La suite directe du cinquième opus, un peu plus respectueux du temps de présence du monstre dans son film, mais qui continue de ne pas faire vraiment mal, ou rire. On retiendra une attaque au bang (le narguilé en verre), et une utilisation visible du plastoc, car le leprechaun passe son temps à crever ou à perdre des bouts de corps, et revient inlassablement, ce qui devient vite redondant. Les acteurs jouent assez mal, le rythme n'y est pas, on voit la scène du toit où tout le monde passe par-dessus le parapet au moins une fois (c'est long, tellement long), qui revient vers la fin (on a l'impression que c'est la même scène, qu'on a reculé avec la télécommande), et on confond souvent les personnages car ils sont tous écrits de la même façon. On attend simplement que le leprechaun arrête de clamser toutes les dix minutes pour refaire à l'infini la scène-surprise du "en fait je ne suis pas mort !", on attend que les héros s'en sortent, périssent, mais fassent quelque chose, on attend le final qui est assez décevant (le leprechaun
explose
, fin).

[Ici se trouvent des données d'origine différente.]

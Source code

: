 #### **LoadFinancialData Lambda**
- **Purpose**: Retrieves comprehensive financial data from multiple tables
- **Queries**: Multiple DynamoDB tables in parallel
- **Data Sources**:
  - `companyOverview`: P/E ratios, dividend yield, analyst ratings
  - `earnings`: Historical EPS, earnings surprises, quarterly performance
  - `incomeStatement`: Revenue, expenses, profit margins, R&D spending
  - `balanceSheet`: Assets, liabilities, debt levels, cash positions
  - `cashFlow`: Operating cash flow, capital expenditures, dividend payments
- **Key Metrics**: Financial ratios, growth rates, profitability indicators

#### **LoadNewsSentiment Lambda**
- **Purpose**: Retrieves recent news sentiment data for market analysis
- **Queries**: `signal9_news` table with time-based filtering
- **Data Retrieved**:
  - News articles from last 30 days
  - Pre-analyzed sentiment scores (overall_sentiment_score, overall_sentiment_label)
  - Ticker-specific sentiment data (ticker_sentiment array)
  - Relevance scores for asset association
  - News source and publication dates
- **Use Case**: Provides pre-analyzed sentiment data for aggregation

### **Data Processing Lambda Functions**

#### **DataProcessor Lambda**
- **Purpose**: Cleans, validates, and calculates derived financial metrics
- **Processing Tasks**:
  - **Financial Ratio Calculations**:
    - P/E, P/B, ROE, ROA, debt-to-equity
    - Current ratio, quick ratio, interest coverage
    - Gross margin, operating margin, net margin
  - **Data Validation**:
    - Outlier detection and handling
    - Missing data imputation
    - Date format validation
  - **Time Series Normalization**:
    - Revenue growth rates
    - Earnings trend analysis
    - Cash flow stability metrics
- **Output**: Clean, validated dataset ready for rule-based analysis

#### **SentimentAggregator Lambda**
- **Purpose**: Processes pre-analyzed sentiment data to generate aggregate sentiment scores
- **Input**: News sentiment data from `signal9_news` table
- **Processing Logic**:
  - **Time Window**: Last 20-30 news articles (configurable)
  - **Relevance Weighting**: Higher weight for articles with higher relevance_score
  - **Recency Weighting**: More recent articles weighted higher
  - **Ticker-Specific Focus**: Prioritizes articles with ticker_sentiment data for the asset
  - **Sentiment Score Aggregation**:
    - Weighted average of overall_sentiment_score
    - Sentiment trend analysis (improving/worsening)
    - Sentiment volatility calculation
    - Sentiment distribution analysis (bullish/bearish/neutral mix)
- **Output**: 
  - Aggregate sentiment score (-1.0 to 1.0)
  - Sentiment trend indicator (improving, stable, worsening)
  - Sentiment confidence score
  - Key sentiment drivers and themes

A part les premières minutes qui assument le ton comique du film (le leprechaun qui
vole le bang pour aller fumer dans le frigo, puis plante un gars avec son propre bang
),et une petite scène chez la coiffeuse qui est drôle (on ne verra plus la tondeuse de la même façon), le reste de ce pénible sixième opus pense que faire tomber/tirer dessus en boucle son monstre est suffisant pour contenir notre attention jusqu'au bout, expédiant le final en un gros pétard entouré de plastoc. Un ennui colossal passé l'ouverture plutôt sympa à base de gags "bangs, bangs".